▶ _Your task_:
If a line below contains the string "made", copy it out.

▶ _Entries shown_:
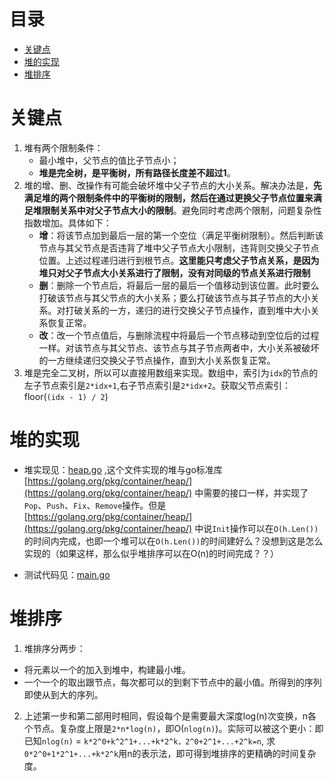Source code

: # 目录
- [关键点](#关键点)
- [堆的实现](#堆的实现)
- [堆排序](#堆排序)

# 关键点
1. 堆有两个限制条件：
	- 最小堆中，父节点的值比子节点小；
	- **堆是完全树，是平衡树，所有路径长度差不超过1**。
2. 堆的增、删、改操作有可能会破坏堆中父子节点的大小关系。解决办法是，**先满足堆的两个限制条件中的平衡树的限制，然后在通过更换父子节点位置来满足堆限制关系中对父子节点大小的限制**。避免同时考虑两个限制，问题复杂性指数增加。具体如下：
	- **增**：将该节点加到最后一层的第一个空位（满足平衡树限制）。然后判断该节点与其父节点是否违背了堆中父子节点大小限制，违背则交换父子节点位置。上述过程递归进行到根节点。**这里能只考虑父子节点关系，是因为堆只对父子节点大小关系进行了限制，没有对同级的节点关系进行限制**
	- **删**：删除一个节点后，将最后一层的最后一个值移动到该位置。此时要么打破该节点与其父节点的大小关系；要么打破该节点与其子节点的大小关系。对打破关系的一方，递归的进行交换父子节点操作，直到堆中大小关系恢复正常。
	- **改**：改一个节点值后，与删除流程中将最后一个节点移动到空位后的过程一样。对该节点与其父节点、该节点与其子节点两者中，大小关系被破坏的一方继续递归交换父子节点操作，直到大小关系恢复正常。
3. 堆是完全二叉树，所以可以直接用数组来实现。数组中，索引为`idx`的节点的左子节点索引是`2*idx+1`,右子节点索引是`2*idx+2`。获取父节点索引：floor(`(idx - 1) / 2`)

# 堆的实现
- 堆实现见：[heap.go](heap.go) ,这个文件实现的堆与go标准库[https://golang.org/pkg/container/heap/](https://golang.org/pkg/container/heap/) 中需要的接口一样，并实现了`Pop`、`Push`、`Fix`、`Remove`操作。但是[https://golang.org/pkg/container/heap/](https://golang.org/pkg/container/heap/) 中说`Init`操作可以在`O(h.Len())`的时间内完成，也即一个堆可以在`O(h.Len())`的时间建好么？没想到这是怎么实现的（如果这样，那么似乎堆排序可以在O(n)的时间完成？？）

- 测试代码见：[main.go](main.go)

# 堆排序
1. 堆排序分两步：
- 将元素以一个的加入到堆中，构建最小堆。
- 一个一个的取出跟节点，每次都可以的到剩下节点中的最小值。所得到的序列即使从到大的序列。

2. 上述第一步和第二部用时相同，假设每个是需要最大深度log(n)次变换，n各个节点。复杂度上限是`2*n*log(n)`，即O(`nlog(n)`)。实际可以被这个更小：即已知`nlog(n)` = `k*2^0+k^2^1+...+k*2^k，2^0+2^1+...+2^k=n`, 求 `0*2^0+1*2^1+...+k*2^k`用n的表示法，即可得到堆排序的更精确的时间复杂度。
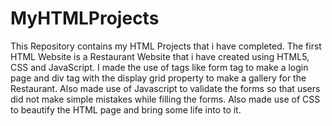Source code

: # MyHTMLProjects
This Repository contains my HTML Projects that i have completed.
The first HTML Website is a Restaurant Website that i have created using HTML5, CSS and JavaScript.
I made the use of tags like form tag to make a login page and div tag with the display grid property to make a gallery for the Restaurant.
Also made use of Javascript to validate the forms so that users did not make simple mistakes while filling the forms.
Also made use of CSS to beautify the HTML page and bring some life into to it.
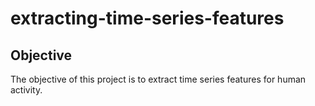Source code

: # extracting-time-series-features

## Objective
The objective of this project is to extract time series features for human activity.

▶ _Written response_:
I made the use of tags like form tag to make a login page and div tag with the display grid property to make a gallery for the Restaurant.
Also made use of Javascript to validate the forms so that users did not make simple mistakes while filling the forms.
Also made use of CSS to beautify the HTML page and bring some life into to it.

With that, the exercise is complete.